「生きる力」

学習指導要領は国民形成の設計書―その能力観と人間像の歴史的変遷

学習指導要領は国民形成の設計書―その能力観と人間像の歴史的変遷

勉強会に向けて読む。
中盤までは通史として納得しながら読むことができる。私は知識不足のため、特に第二次世界大戦以前についてはとても勉強になる。
しかし、第10章あたりから、違和感を覚えるようになる。この通史にとってはあまり本質的なことではないのだけれども、「女性の社会進出」(p.181)はおそらく賃金をもらう仕事をする女性が増えたということが言いたいのだろうが、階層論的な視点からするとその説明は不十分だろう。

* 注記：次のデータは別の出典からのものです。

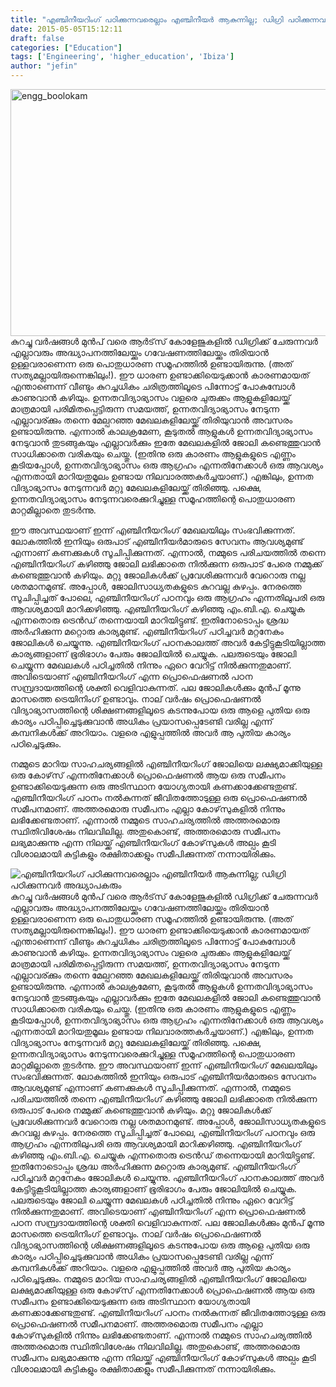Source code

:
 ```yaml
---
title: "എഞ്ചിനീയറിംഗ് പഠിക്കുന്നവരെല്ലാം എഞ്ചിനീയര്‍ ആകുന്നില്ല; ഡിഗ്രി പഠിക്കുന്നവര്‍ അദ്ധ്യാപകരും"
date: 2015-05-05T15:12:11
draft: false
categories: ["Education"]
tags: ['Engineering', 'higher_education', 'Ibiza']
author: "jefin"
---
```


<a href="https://cdn.boolokam.com/articles/2015/05/engg_boolokam.jpg"><img class="aligncenter size-full wp-image-204646" src="https://cdn.boolokam.com/articles/2015/05/engg_boolokam.jpg" alt="engg_boolokam" width="620" height="395" /></a>
കുറച്ചു വര്‍ഷങ്ങള്‍ മുന്‍പ് വരെ ആര്‍ട്‌സ് കോളേജുകളില്‍ ഡിഗ്രിക്ക് ചേരുന്നവര്‍ എല്ലാവരും അദ്ധ്യാപനത്തിലേയ്ക്കും ഗവേഷണത്തിലേയ്ക്കും തിരിയാന്‍ ഉള്ളവരാണെന്ന ഒരു പൊതുധാരണ സമൂഹത്തില്‍ ഉണ്ടായിരുന്നു. (അത് സത്യമല്ലായിരുന്നെങ്കിലും!). ഈ ധാരണ ഉണ്ടാക്കിയെടുക്കാന്‍ കാരണമായത് എന്താണെന്ന് വീണ്ടും കുറച്ചധികം ചരിത്രത്തിലൂടെ പിന്നോട്ട് പോകുമ്പോള്‍ കാണുവാന്‍ കഴിയും. ഉന്നതവിദ്യാഭ്യാസം വളരെ ചുരുക്കം ആളുകളിലേയ്ക്ക് മാത്രമായി പരിമിതപ്പെട്ടിരുന്ന സമയത്ത്, ഉന്നതവിദ്യാഭ്യാസം നേടുന്ന എല്ലാവര്ക്കും തന്നെ മേല്പറഞ്ഞ മേഖലകളിലേയ്ക്ക് തിരിയുവാന്‍ അവസരം ഉണ്ടായിരുന്നു. എന്നാല്‍ കാലക്രമേണ, കൂടുതല്‍ ആളുകള്‍ ഉന്നതവിദ്യാഭ്യാസം നേടുവാന്‍ തുടങ്ങുകയും എല്ലാവര്‍ക്കും ഇതേ മേഖലകളില്‍ ജോലി കണ്ടെത്തുവാന്‍ സാധിക്കാതെ വരികയും ചെയ്തു. (ഇതിനു ഒരു കാരണം ആളുകളുടെ എണ്ണം കൂടിയപ്പോള്‍, ഉന്നതവിദ്യാഭ്യാസം ഒരു ആഗ്രഹം എന്നതിനേക്കാള്‍ ഒരു ആവശ്യം എന്നതായി മാറിയതുമൂലം ഉണ്ടായ നിലവാരത്തകര്‍ച്ചയാണ്.) എങ്കിലും, ഉന്നത വിദ്യാഭ്യാസം നേടുന്നവര്‍ മറ്റു മേഖലകളിലേയ്ക്ക് തിരിഞ്ഞു. പക്ഷെ, ഉന്നതവിദ്യാഭ്യാസം നേടുന്നവരെക്കുറിച്ചുള്ള സമൂഹത്തിന്റെ പൊതുധാരണ മാറ്റമില്ലാതെ തുടര്‍ന്നു.

ഈ അവസ്ഥയാണ് ഇന്ന് എഞ്ചിനീയറിംഗ് മേഖലയിലും സംഭവിക്കുന്നത്. ലോകത്തില്‍ ഇനിയും ഒരുപാട് എഞ്ചിനീയര്‍മാരുടെ സേവനം ആവശ്യമുണ്ട് എന്നാണ് കണക്കുകള്‍ സൂചിപ്പിക്കുന്നത്. എന്നാല്‍, നമ്മുടെ പരിചയത്തില്‍ തന്നെ എഞ്ചിനീയറിംഗ് കഴിഞ്ഞു ജോലി ലഭിക്കാതെ നില്‍ക്കുന്ന ഒരുപാട് പേരെ നമ്മുക്ക് കണ്ടെത്തുവാന്‍ കഴിയും. മറ്റു ജോലികള്‍ക്ക് പ്രവേശിക്കുന്നവര്‍ വേറൊരു നല്ല ശതമാനമുണ്ട്. അപ്പോള്‍, ജോലിസാധ്യതകളുടെ കുറവല്ല കുഴപ്പം. നേരത്തെ സൂചിപ്പിച്ചത് പോലെ, എഞ്ചിനീയറിംഗ് പഠനവും ഒരു ആഗ്രഹം എന്നതിലുപരി ഒരു ആവശ്യമായി മാറിക്കഴിഞ്ഞു. എഞ്ചിനീയറിംഗ് കഴിഞ്ഞു എം.ബി.എ. ചെയ്യുക എന്നതൊരു ട്രെന്‍ഡ് തന്നെയായി മാറിയിട്ടുണ്ട്. ഇതിനോടൊപ്പം ശ്രദ്ധ അര്‍ഹിക്കുന്ന മറ്റൊരു കാര്യമുണ്ട്. എഞ്ചിനീയറിംഗ് പഠിച്ചവര്‍ മറ്റനേകം ജോലികള്‍ ചെയ്യുന്നു. എഞ്ചിനീയറിംഗ് പഠനകാലത്ത് അവര്‍ കേട്ടിട്ടുകൂടിയില്ലാത്ത കാര്യങ്ങളാണ് ഭൂരിഭാഗം പേരും ജോലിയില്‍ ചെയ്യുക. പലരുടെയും ജോലി ചെയ്യുന്ന മേഖലകള്‍ പഠിച്ചതില്‍ നിന്നും ഏറെ വേറിട്ട് നില്‍ക്കുന്നതുമാണ്. അവിടെയാണ് എഞ്ചിനീയറിംഗ് എന്ന പ്രൊഫെഷണല്‍ പഠന സമ്പ്രദായത്തിന്റെ ശക്തി വെളിവാകുന്നത്. പല ജോലികള്‍ക്കും മുന്‍പ് മൂന്നു മാസത്തെ ട്രെയിനിംഗ് ഉണ്ടാവും. നാല് വര്‍ഷം പ്രൊഫെഷണല്‍ വിദ്യാഭ്യാസത്തിന്റെ ശിക്ഷണങ്ങളിലൂടെ കടന്നുപോയ ഒരു ആളെ പുതിയ ഒരു കാര്യം പഠിപ്പിച്ചെടുക്കുവാന്‍ അധികം പ്രയാസപ്പെടേണ്ടി വരില്ല എന്ന് കമ്പനികള്‍ക്ക് അറിയാം. വളരെ എളുപ്പത്തില്‍ അവര്‍ ആ പുതിയ കാര്യം പഠിച്ചെടുക്കും.

നമ്മുടെ മാറിയ സാഹചര്യങ്ങളില്‍ എഞ്ചിനീയറിംഗ് ജോലിയെ ലക്ഷ്യമാക്കിയുള്ള ഒരു കോഴ്‌സ് എന്നതിനേക്കാള്‍ പ്രൊഫെഷണല്‍ ആയ ഒരു സമീപനം ഉണ്ടാക്കിയെടുക്കുന്ന ഒരു അടിസ്ഥാന യോഗ്യതായി കണക്കാക്കേണ്ടതുണ്ട്. എഞ്ചിനീയറിംഗ് പഠനം നല്‍കുന്നത് ജീവിതത്തോടുള്ള ഒരു പ്രൊഫെഷണല്‍ സമീപനമാണ്. അത്തരമൊരു സമീപനം എല്ലാ കോഴ്‌സുകളില്‍ നിന്നും ലഭിക്കേണ്ടതാണ്. എന്നാല്‍ നമ്മുടെ സാഹചര്യത്തില്‍ അത്തരമൊരു സ്ഥിതിവിശേഷം നിലവിലില്ല. അതുകൊണ്ട്, അത്തരമൊരു സമീപനം ലഭ്യമാക്കുന്നു എന്ന നിലയ്ക്ക് എഞ്ചിനീയറിംഗ് കോഴ്‌സുകള്‍ അല്പം കൂടി വിശാലമായി കുട്ടികളും രക്ഷിതാക്കളും സമീപിക്കുന്നത് നന്നായിരിക്കും.


![എഞ്ചിനീയറിംഗ് പഠിക്കുന്നവരെല്ലാം എഞ്ചിനീയര്‍ ആകുന്നില്ല; ഡിഗ്രി പഠിക്കുന്നവര്‍ അദ്ധ്യാപകരും](https://cdn.boolokam.com/articles/2015/05/engg_boolokam.jpg)[](https://cdn.boolokam.com/articles/2015/05/engg_boolokam.jpg) കുറച്ചു വര്‍ഷങ്ങള്‍ മുന്‍പ് വരെ ആര്‍ട്‌സ് കോളേജുകളില്‍ ഡിഗ്രിക്ക് ചേരുന്നവര്‍ എല്ലാവരും അദ്ധ്യാപനത്തിലേയ്ക്കും ഗവേഷണത്തിലേയ്ക്കും തിരിയാന്‍ ഉള്ളവരാണെന്ന ഒരു പൊതുധാരണ സമൂഹത്തില്‍ ഉണ്ടായിരുന്നു. (അത് സത്യമല്ലായിരുന്നെങ്കിലും!). ഈ ധാരണ ഉണ്ടാക്കിയെടുക്കാന്‍ കാരണമായത് എന്താണെന്ന് വീണ്ടും കുറച്ചധികം ചരിത്രത്തിലൂടെ പിന്നോട്ട് പോകുമ്പോള്‍ കാണുവാന്‍ കഴിയും. ഉന്നതവിദ്യാഭ്യാസം വളരെ ചുരുക്കം ആളുകളിലേയ്ക്ക് മാത്രമായി പരിമിതപ്പെട്ടിരുന്ന സമയത്ത്, ഉന്നതവിദ്യാഭ്യാസം നേടുന്ന എല്ലാവര്ക്കും തന്നെ മേല്പറഞ്ഞ മേഖലകളിലേയ്ക്ക് തിരിയുവാന്‍ അവസരം ഉണ്ടായിരുന്നു. എന്നാല്‍ കാലക്രമേണ, കൂടുതല്‍ ആളുകള്‍ ഉന്നതവിദ്യാഭ്യാസം നേടുവാന്‍ തുടങ്ങുകയും എല്ലാവര്‍ക്കും ഇതേ മേഖലകളില്‍ ജോലി കണ്ടെത്തുവാന്‍ സാധിക്കാതെ വരികയും ചെയ്തു. (ഇതിനു ഒരു കാരണം ആളുകളുടെ എണ്ണം കൂടിയപ്പോള്‍, ഉന്നതവിദ്യാഭ്യാസം ഒരു ആഗ്രഹം എന്നതിനേക്കാള്‍ ഒരു ആവശ്യം എന്നതായി മാറിയതുമൂലം ഉണ്ടായ നിലവാരത്തകര്‍ച്ചയാണ്.) എങ്കിലും, ഉന്നത വിദ്യാഭ്യാസം നേടുന്നവര്‍ മറ്റു മേഖലകളിലേയ്ക്ക് തിരിഞ്ഞു. പക്ഷെ, ഉന്നതവിദ്യാഭ്യാസം നേടുന്നവരെക്കുറിച്ചുള്ള സമൂഹത്തിന്റെ പൊതുധാരണ മാറ്റമില്ലാതെ തുടര്‍ന്നു. ഈ അവസ്ഥയാണ് ഇന്ന് എഞ്ചിനീയറിംഗ് മേഖലയിലും സംഭവിക്കുന്നത്. ലോകത്തില്‍ ഇനിയും ഒരുപാട് എഞ്ചിനീയര്‍മാരുടെ സേവനം ആവശ്യമുണ്ട് എന്നാണ് കണക്കുകള്‍ സൂചിപ്പിക്കുന്നത്. എന്നാല്‍, നമ്മുടെ പരിചയത്തില്‍ തന്നെ എഞ്ചിനീയറിംഗ് കഴിഞ്ഞു ജോലി ലഭിക്കാതെ നില്‍ക്കുന്ന ഒരുപാട് പേരെ നമ്മുക്ക് കണ്ടെത്തുവാന്‍ കഴിയും. മറ്റു ജോലികള്‍ക്ക് പ്രവേശിക്കുന്നവര്‍ വേറൊരു നല്ല ശതമാനമുണ്ട്. അപ്പോള്‍, ജോലിസാധ്യതകളുടെ കുറവല്ല കുഴപ്പം. നേരത്തെ സൂചിപ്പിച്ചത് പോലെ, എഞ്ചിനീയറിംഗ് പഠനവും ഒരു ആഗ്രഹം എന്നതിലുപരി ഒരു ആവശ്യമായി മാറിക്കഴിഞ്ഞു. എഞ്ചിനീയറിംഗ് കഴിഞ്ഞു എം.ബി.എ. ചെയ്യുക എന്നതൊരു ട്രെന്‍ഡ് തന്നെയായി മാറിയിട്ടുണ്ട്. ഇതിനോടൊപ്പം ശ്രദ്ധ അര്‍ഹിക്കുന്ന മറ്റൊരു കാര്യമുണ്ട്. എഞ്ചിനീയറിംഗ് പഠിച്ചവര്‍ മറ്റനേകം ജോലികള്‍ ചെയ്യുന്നു. എഞ്ചിനീയറിംഗ് പഠനകാലത്ത് അവര്‍ കേട്ടിട്ടുകൂടിയില്ലാത്ത കാര്യങ്ങളാണ് ഭൂരിഭാഗം പേരും ജോലിയില്‍ ചെയ്യുക. പലരുടെയും ജോലി ചെയ്യുന്ന മേഖലകള്‍ പഠിച്ചതില്‍ നിന്നും ഏറെ വേറിട്ട് നില്‍ക്കുന്നതുമാണ്. അവിടെയാണ് എഞ്ചിനീയറിംഗ് എന്ന പ്രൊഫെഷണല്‍ പഠന സമ്പ്രദായത്തിന്റെ ശക്തി വെളിവാകുന്നത്. പല ജോലികള്‍ക്കും മുന്‍പ് മൂന്നു മാസത്തെ ട്രെയിനിംഗ് ഉണ്ടാവും. നാല് വര്‍ഷം പ്രൊഫെഷണല്‍ വിദ്യാഭ്യാസത്തിന്റെ ശിക്ഷണങ്ങളിലൂടെ കടന്നുപോയ ഒരു ആളെ പുതിയ ഒരു കാര്യം പഠിപ്പിച്ചെടുക്കുവാന്‍ അധികം പ്രയാസപ്പെടേണ്ടി വരില്ല എന്ന് കമ്പനികള്‍ക്ക് അറിയാം. വളരെ എളുപ്പത്തില്‍ അവര്‍ ആ പുതിയ കാര്യം പഠിച്ചെടുക്കും. നമ്മുടെ മാറിയ സാഹചര്യങ്ങളില്‍ എഞ്ചിനീയറിംഗ് ജോലിയെ ലക്ഷ്യമാക്കിയുള്ള ഒരു കോഴ്‌സ് എന്നതിനേക്കാള്‍ പ്രൊഫെഷണല്‍ ആയ ഒരു സമീപനം ഉണ്ടാക്കിയെടുക്കുന്ന ഒരു അടിസ്ഥാന യോഗ്യതായി കണക്കാക്കേണ്ടതുണ്ട്. എഞ്ചിനീയറിംഗ് പഠനം നല്‍കുന്നത് ജീവിതത്തോടുള്ള ഒരു പ്രൊഫെഷണല്‍ സമീപനമാണ്. അത്തരമൊരു സമീപനം എല്ലാ കോഴ്‌സുകളില്‍ നിന്നും ലഭിക്കേണ്ടതാണ്. എന്നാല്‍ നമ്മുടെ സാഹചര്യത്തില്‍ അത്തരമൊരു സ്ഥിതിവിശേഷം നിലവിലില്ല. അതുകൊണ്ട്, അത്തരമൊരു സമീപനം ലഭ്യമാക്കുന്നു എന്ന നിലയ്ക്ക് എഞ്ചിനീയറിംഗ് കോഴ്‌സുകള്‍ അല്പം കൂടി വിശാലമായി കുട്ടികളും രക്ഷിതാക്കളും സമീപിക്കുന്നത് നന്നായിരിക്കും.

第11章、Windows95以前のPCに互換性がないと言ったり、「同情するならカネをくれ」という思想が子どもに蔓延していたとしたり、オカルトとカルトが混同されていたり、若者の「人間的な鍛え」の弱さを問題にしたり、神戸高塚高校校門圧死事件を教師のまじめさで片付けたり…、読み進めなくなってくる。DeCeCoやPISAは「批判的考察」の対象外ということなのだろうか。
カリキュラム研究、どうすれば面白くすることができるのか、再び悩んでしまう。科研費の申請書に「工業高校とのカリキュラムの接続を図る」云々と書いたのだけど、さてどうしたものか。